▶ _THE TASK_: Output only the lines below from the one containing "- Clear definition" to the one containing "of rapid restoration.", exactly as written, both ends kept.

(Rendered images with source text)
^^^^

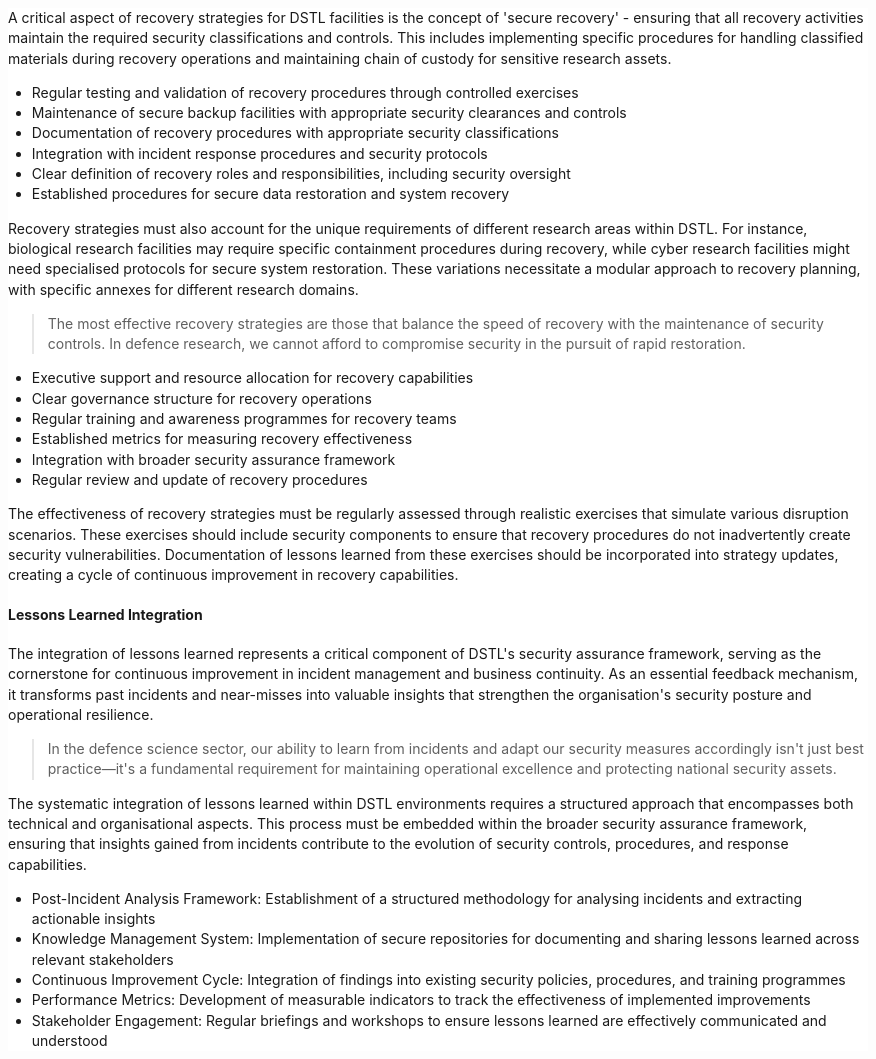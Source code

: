 A critical aspect of recovery strategies for DSTL facilities is the concept of 'secure recovery' - ensuring that all recovery activities maintain the required security classifications and controls. This includes implementing specific procedures for handling classified materials during recovery operations and maintaining chain of custody for sensitive research assets.

- Regular testing and validation of recovery procedures through controlled exercises
- Maintenance of secure backup facilities with appropriate security clearances and controls
- Documentation of recovery procedures with appropriate security classifications
- Integration with incident response procedures and security protocols
- Clear definition of recovery roles and responsibilities, including security oversight
- Established procedures for secure data restoration and system recovery

Recovery strategies must also account for the unique requirements of different research areas within DSTL. For instance, biological research facilities may require specific containment procedures during recovery, while cyber research facilities might need specialised protocols for secure system restoration. These variations necessitate a modular approach to recovery planning, with specific annexes for different research domains.

> The most effective recovery strategies are those that balance the speed of recovery with the maintenance of security controls. In defence research, we cannot afford to compromise security in the pursuit of rapid restoration.

- Executive support and resource allocation for recovery capabilities
- Clear governance structure for recovery operations
- Regular training and awareness programmes for recovery teams
- Established metrics for measuring recovery effectiveness
- Integration with broader security assurance framework
- Regular review and update of recovery procedures

The effectiveness of recovery strategies must be regularly assessed through realistic exercises that simulate various disruption scenarios. These exercises should include security components to ensure that recovery procedures do not inadvertently create security vulnerabilities. Documentation of lessons learned from these exercises should be incorporated into strategy updates, creating a cycle of continuous improvement in recovery capabilities.



#### Lessons Learned Integration

The integration of lessons learned represents a critical component of DSTL's security assurance framework, serving as the cornerstone for continuous improvement in incident management and business continuity. As an essential feedback mechanism, it transforms past incidents and near-misses into valuable insights that strengthen the organisation's security posture and operational resilience.

> In the defence science sector, our ability to learn from incidents and adapt our security measures accordingly isn't just best practice—it's a fundamental requirement for maintaining operational excellence and protecting national security assets.

The systematic integration of lessons learned within DSTL environments requires a structured approach that encompasses both technical and organisational aspects. This process must be embedded within the broader security assurance framework, ensuring that insights gained from incidents contribute to the evolution of security controls, procedures, and response capabilities.

- Post-Incident Analysis Framework: Establishment of a structured methodology for analysing incidents and extracting actionable insights
- Knowledge Management System: Implementation of secure repositories for documenting and sharing lessons learned across relevant stakeholders
- Continuous Improvement Cycle: Integration of findings into existing security policies, procedures, and training programmes
- Performance Metrics: Development of measurable indicators to track the effectiveness of implemented improvements
- Stakeholder Engagement: Regular briefings and workshops to ensure lessons learned are effectively communicated and understood
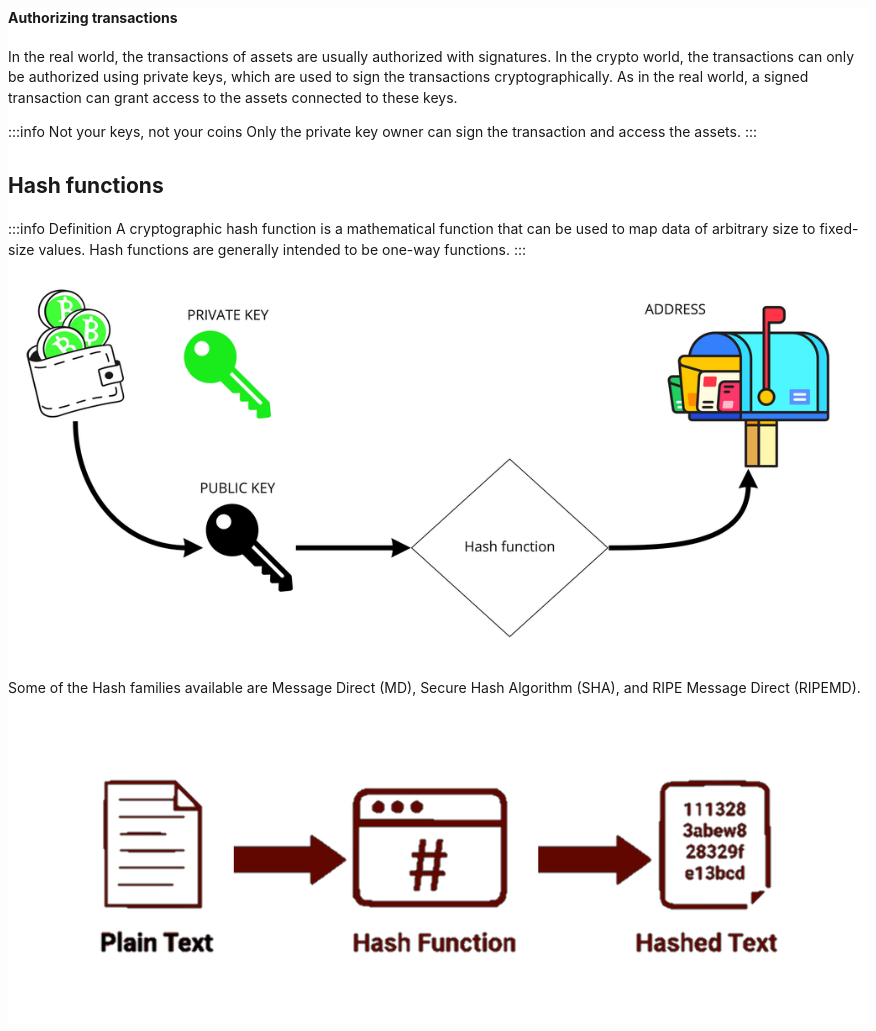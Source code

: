 #### Authorizing transactions
In the real world, the transactions of assets are usually authorized with signatures. In the crypto world, the transactions can only be authorized using private keys, which are used to sign the transactions cryptographically. As in the real world, a signed transaction can grant access to the assets connected to these keys.

:::info Not your keys, not your coins
Only the private key owner can sign the transaction and access the assets.
:::

## Hash functions
:::info Definition
A cryptographic hash function is a mathematical function that can be used to map data of arbitrary size to fixed-size values. Hash functions are generally intended to be one-way functions.
:::

![Hash function](/img/address-hashfunction.jpg)

Some of the Hash families available are Message Direct (MD), Secure Hash Algorithm (SHA), and RIPE Message Direct (RIPEMD).

![Hash function](/img/hash-function.jpg)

^^^^

▶ _EXERCISE SOLUTION_:
- Clear definition of recovery roles and responsibilities, including security oversight
- Established procedures for secure data restoration and system recovery

Recovery strategies must also account for the unique requirements of different research areas within DSTL. For instance, biological research facilities may require specific containment procedures during recovery, while cyber research facilities might need specialised protocols for secure system restoration. These variations necessitate a modular approach to recovery planning, with specific annexes for different research domains.

> The most effective recovery strategies are those that balance the speed of recovery with the maintenance of security controls. In defence research, we cannot afford to compromise security in the pursuit of rapid restoration.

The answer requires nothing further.